Medically ill individuals wear anti-embolism stockings for post-surgical or non-ambulatory purposes to avoid the pooling of blood within the legs which would otherwise result in venous thrombosis, a condition where the venous and lymphatic systems belonging to the legs refuse to function normally. Venous thrombosis is likely to happen when a thrombus, commonly known as blood clot, develops inside the deep veins situated near the bones and becomes surrounded by muscular tissues. The main goal of anti-embolism stockings is to prevent these blood clots from causing a more fatal condition known as pulmonary embolism, a situation where a blood clot breaks loose and travels into the lungs.

Anti Embolism Stockings - For a Long Term Bed Ridden Situation

Blood clots can form if you lay flat for a long period of time. Such position causes the circulation in your legs to stop functioning the way it should. As the small valves inside the veins use gravity in order to circulate properly, laying horizontal for a long period of time is considered to be unhealthy.

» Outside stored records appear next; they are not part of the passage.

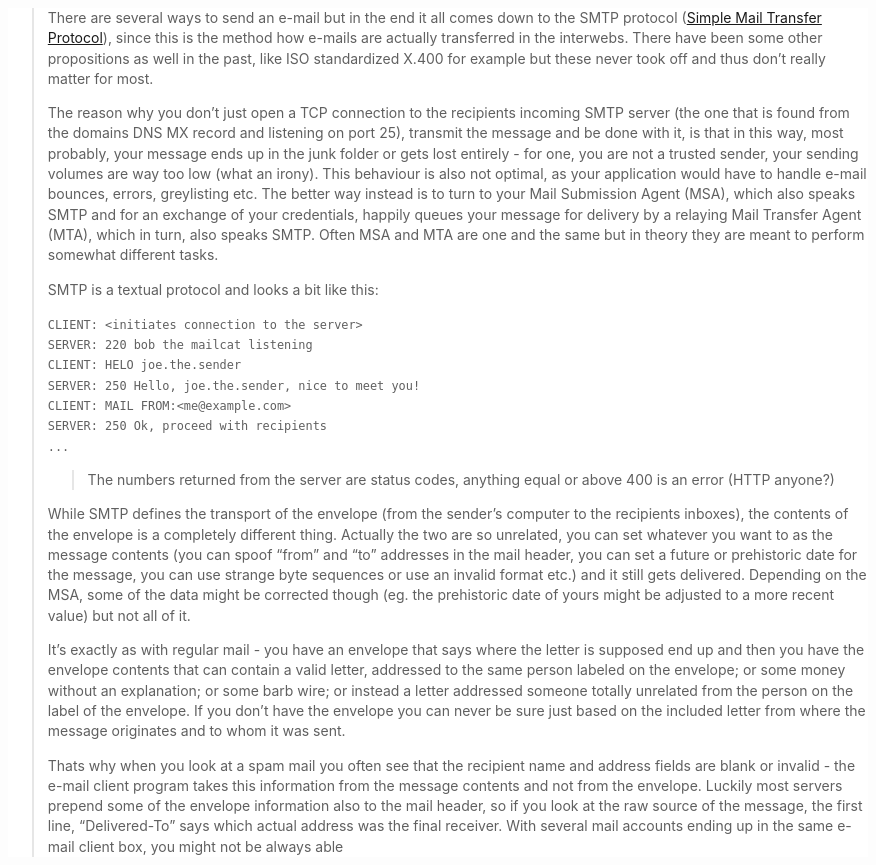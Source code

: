 >
> There are several ways to send an e-mail but in the end it all comes
> down to the SMTP protocol ([Simple Mail Transfer
> Protocol](http://en.wikipedia.org/wiki/Simple_Mail_Transfer_Protocol)),
> since this is the method how e-mails are actually transferred in the
> interwebs. There have been some other propositions as well in the
> past, like ISO standardized X.400 for example but these never took off
> and thus don’t really matter for most.
>
> The reason why you don’t just open a TCP connection to the recipients
> incoming SMTP server (the one that is found from the domains DNS MX
> record and listening on port 25), transmit the message and be done
> with it, is that in this way, most probably, your message ends up in
> the junk folder or gets lost entirely - for one, you are not a trusted
> sender, your sending volumes are way too low (what an irony). This
> behaviour is also not optimal, as your application would have to
> handle e-mail bounces, errors, greylisting etc. The better way instead
> is to turn to your Mail Submission Agent (MSA), which also speaks SMTP
> and for an exchange of your credentials, happily queues your message
> for delivery by a relaying Mail Transfer Agent (MTA), which in turn,
> also speaks SMTP. Often MSA and MTA are one and the same but in theory
> they are meant to perform somewhat different tasks.
>
> SMTP is a textual protocol and looks a bit like this:
>
>     CLIENT: <initiates connection to the server>
>     SERVER: 220 bob the mailcat listening
>     CLIENT: HELO joe.the.sender
>     SERVER: 250 Hello, joe.the.sender, nice to meet you!
>     CLIENT: MAIL FROM:<me@example.com>
>     SERVER: 250 Ok, proceed with recipients
>     ...
>
> > The numbers returned from the server are status codes, anything
> > equal or above 400 is an error (HTTP anyone?)
>
> While SMTP defines the transport of the envelope (from the sender’s
> computer to the recipients inboxes), the contents of the envelope is a
> completely different thing. Actually the two are so unrelated, you can
> set whatever you want to as the message contents (you can spoof “from”
> and “to” addresses in the mail header, you can set a future or
> prehistoric date for the message, you can use strange byte sequences
> or use an invalid format etc.) and it still gets delivered. Depending
> on the MSA, some of the data might be corrected though (eg. the
> prehistoric date of yours might be adjusted to a more recent value)
> but not all of it.
>
> It’s exactly as with regular mail - you have an envelope that says
> where the letter is supposed end up and then you have the envelope
> contents that can contain a valid letter, addressed to the same person
> labeled on the envelope; or some money without an explanation; or some
> barb wire; or instead a letter addressed someone totally unrelated
> from the person on the label of the envelope. If you don’t have the
> envelope you can never be sure just based on the included letter from
> where the message originates and to whom it was sent.
>
> Thats why when you look at a spam mail you often see that the
> recipient name and address fields are blank or invalid - the e-mail
> client program takes this information from the message contents and
> not from the envelope. Luckily most servers prepend some of the
> envelope information also to the mail header, so if you look at the
> raw source of the message, the first line, “Delivered-To” says which
> actual address was the final receiver. With several mail accounts
> ending up in the same e-mail client box, you might not be always able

Your leg veins must move blood clear down to your toes and back up to your heart. They've created veins with little valves to help keep gravity from allowing blood to pool at your ankles and feet. Anti-embolism or deep vein thrombosis socks and stockings are available to help you when you have to be bed ridden. Or during long periods of standing still or sitting, many desk workers and factory workers have problems with circulation due to the way the muscles in the leg must keep moving in order to keep the valves and circulation working properly.

It is very necessary for your leg veins to allow your blood to move blood clear down to your toes and back up to your heart. Anti-embolism or deep vein thrombosis socks and stockings are necessary to keep you from blood clot complications if you were bed ridden for a long period of time. Avoiding circulation problems can be done by simulating activities like walking, stretching, or even muscle-clenching for about 10 minutes. Using anti-embolism socks and stockings is crucial in preventing deep vein thrombosis, which would otherwise cause serious ailments if blood clots break free and travel to your heart and brain causing heart attacks or even fatal strokes.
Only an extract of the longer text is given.